■ THE PROBLEM
Every record should be written out again in full, with no character altered.

Collected data:

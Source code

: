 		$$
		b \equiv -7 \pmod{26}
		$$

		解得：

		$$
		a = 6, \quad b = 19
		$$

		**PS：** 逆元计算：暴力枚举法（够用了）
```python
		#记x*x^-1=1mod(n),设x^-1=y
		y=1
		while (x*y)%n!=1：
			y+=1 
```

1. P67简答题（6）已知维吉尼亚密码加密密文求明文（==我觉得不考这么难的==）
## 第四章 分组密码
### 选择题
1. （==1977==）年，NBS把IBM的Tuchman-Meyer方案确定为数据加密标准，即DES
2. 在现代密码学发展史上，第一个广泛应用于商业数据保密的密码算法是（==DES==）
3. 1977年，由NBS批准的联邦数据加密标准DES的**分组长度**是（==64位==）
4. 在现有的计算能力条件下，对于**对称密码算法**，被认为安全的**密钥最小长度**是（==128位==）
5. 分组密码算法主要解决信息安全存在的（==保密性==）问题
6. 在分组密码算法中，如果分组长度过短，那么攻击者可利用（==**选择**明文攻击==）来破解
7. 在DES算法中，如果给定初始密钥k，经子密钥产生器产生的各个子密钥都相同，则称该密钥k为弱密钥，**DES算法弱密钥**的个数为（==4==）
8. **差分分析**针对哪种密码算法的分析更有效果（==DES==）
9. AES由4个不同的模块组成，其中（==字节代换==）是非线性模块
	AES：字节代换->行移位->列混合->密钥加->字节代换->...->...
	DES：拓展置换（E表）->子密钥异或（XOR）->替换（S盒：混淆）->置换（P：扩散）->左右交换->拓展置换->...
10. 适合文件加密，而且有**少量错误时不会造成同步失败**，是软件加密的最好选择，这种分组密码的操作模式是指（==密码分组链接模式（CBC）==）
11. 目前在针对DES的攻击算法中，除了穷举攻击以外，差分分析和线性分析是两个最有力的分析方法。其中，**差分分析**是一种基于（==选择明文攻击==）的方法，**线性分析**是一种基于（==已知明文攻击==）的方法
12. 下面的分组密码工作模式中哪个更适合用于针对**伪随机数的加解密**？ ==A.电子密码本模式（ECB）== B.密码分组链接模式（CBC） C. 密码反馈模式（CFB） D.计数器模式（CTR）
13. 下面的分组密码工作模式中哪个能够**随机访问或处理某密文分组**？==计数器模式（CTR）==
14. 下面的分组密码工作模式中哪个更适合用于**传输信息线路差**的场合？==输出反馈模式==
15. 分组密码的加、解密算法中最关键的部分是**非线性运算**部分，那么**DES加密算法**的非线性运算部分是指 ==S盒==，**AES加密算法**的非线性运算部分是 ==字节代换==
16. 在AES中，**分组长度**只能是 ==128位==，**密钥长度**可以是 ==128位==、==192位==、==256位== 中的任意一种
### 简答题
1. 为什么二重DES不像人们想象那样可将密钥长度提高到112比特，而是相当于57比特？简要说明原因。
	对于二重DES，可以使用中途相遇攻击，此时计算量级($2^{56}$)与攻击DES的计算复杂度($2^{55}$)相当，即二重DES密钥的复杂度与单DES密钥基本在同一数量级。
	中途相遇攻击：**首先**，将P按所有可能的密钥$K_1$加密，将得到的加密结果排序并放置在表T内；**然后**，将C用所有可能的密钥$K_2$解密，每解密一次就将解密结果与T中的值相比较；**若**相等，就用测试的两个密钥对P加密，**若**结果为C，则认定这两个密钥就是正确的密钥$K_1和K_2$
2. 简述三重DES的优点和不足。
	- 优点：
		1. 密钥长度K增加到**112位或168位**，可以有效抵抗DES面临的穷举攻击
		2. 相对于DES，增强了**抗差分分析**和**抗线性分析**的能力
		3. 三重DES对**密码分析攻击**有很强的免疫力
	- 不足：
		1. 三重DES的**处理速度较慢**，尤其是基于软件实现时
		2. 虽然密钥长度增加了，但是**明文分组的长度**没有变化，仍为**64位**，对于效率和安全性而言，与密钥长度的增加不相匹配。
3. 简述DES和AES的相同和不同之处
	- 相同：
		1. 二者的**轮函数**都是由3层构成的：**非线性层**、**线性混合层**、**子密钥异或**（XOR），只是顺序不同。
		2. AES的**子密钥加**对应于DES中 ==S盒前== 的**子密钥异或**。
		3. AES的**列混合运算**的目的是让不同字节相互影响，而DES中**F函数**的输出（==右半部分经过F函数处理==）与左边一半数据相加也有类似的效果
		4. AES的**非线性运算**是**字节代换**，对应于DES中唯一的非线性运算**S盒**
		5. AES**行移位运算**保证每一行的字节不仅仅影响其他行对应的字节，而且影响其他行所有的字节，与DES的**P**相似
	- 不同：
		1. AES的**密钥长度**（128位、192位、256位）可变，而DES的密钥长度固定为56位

■ RESULT
Source code

: 		$$
		b \equiv -7 \pmod{26}
		$$

		解得：

		$$
		a = 6, \quad b = 19
		$$

		**PS：** 逆元计算：暴力枚举法（够用了）
```python
		#记x*x^-1=1mod(n),设x^-1=y
		y=1
		while (x*y)%n!=1：
			y+=1 
```

1. P67简答题（6）已知维吉尼亚密码加密密文求明文（==我觉得不考这么难的==）
## 第四章 分组密码
### 选择题
1. （==1977==）年，NBS把IBM的Tuchman-Meyer方案确定为数据加密标准，即DES
2. 在现代密码学发展史上，第一个广泛应用于商业数据保密的密码算法是（==DES==）
3. 1977年，由NBS批准的联邦数据加密标准DES的**分组长度**是（==64位==）
4. 在现有的计算能力条件下，对于**对称密码算法**，被认为安全的**密钥最小长度**是（==128位==）
5. 分组密码算法主要解决信息安全存在的（==保密性==）问题
6. 在分组密码算法中，如果分组长度过短，那么攻击者可利用（==**选择**明文攻击==）来破解
7. 在DES算法中，如果给定初始密钥k，经子密钥产生器产生的各个子密钥都相同，则称该密钥k为弱密钥，**DES算法弱密钥**的个数为（==4==）
8. **差分分析**针对哪种密码算法的分析更有效果（==DES==）
9. AES由4个不同的模块组成，其中（==字节代换==）是非线性模块
	AES：字节代换->行移位->列混合->密钥加->字节代换->...->...
	DES：拓展置换（E表）->子密钥异或（XOR）->替换（S盒：混淆）->置换（P：扩散）->左右交换->拓展置换->...
10. 适合文件加密，而且有**少量错误时不会造成同步失败**，是软件加密的最好选择，这种分组密码的操作模式是指（==密码分组链接模式（CBC）==）
11. 目前在针对DES的攻击算法中，除了穷举攻击以外，差分分析和线性分析是两个最有力的分析方法。其中，**差分分析**是一种基于（==选择明文攻击==）的方法，**线性分析**是一种基于（==已知明文攻击==）的方法
12. 下面的分组密码工作模式中哪个更适合用于针对**伪随机数的加解密**？ ==A.电子密码本模式（ECB）== B.密码分组链接模式（CBC） C. 密码反馈模式（CFB） D.计数器模式（CTR）
13. 下面的分组密码工作模式中哪个能够**随机访问或处理某密文分组**？==计数器模式（CTR）==
14. 下面的分组密码工作模式中哪个更适合用于**传输信息线路差**的场合？==输出反馈模式==
15. 分组密码的加、解密算法中最关键的部分是**非线性运算**部分，那么**DES加密算法**的非线性运算部分是指 ==S盒==，**AES加密算法**的非线性运算部分是 ==字节代换==
16. 在AES中，**分组长度**只能是 ==128位==，**密钥长度**可以是 ==128位==、==192位==、==256位== 中的任意一种
### 简答题
1. 为什么二重DES不像人们想象那样可将密钥长度提高到112比特，而是相当于57比特？简要说明原因。
	对于二重DES，可以使用中途相遇攻击，此时计算量级($2^{56}$)与攻击DES的计算复杂度($2^{55}$)相当，即二重DES密钥的复杂度与单DES密钥基本在同一数量级。
	中途相遇攻击：**首先**，将P按所有可能的密钥$K_1$加密，将得到的加密结果排序并放置在表T内；**然后**，将C用所有可能的密钥$K_2$解密，每解密一次就将解密结果与T中的值相比较；**若**相等，就用测试的两个密钥对P加密，**若**结果为C，则认定这两个密钥就是正确的密钥$K_1和K_2$
2. 简述三重DES的优点和不足。
	- 优点：
		1. 密钥长度K增加到**112位或168位**，可以有效抵抗DES面临的穷举攻击
		2. 相对于DES，增强了**抗差分分析**和**抗线性分析**的能力
		3. 三重DES对**密码分析攻击**有很强的免疫力
	- 不足：
		1. 三重DES的**处理速度较慢**，尤其是基于软件实现时
		2. 虽然密钥长度增加了，但是**明文分组的长度**没有变化，仍为**64位**，对于效率和安全性而言，与密钥长度的增加不相匹配。
3. 简述DES和AES的相同和不同之处
	- 相同：
		1. 二者的**轮函数**都是由3层构成的：**非线性层**、**线性混合层**、**子密钥异或**（XOR），只是顺序不同。
		2. AES的**子密钥加**对应于DES中 ==S盒前== 的**子密钥异或**。
		3. AES的**列混合运算**的目的是让不同字节相互影响，而DES中**F函数**的输出（==右半部分经过F函数处理==）与左边一半数据相加也有类似的效果
		4. AES的**非线性运算**是**字节代换**，对应于DES中唯一的非线性运算**S盒**
		5. AES**行移位运算**保证每一行的字节不仅仅影响其他行对应的字节，而且影响其他行所有的字节，与DES的**P**相似
	- 不同：
		1. AES的**密钥长度**（128位、192位、256位）可变，而DES的密钥长度固定为56位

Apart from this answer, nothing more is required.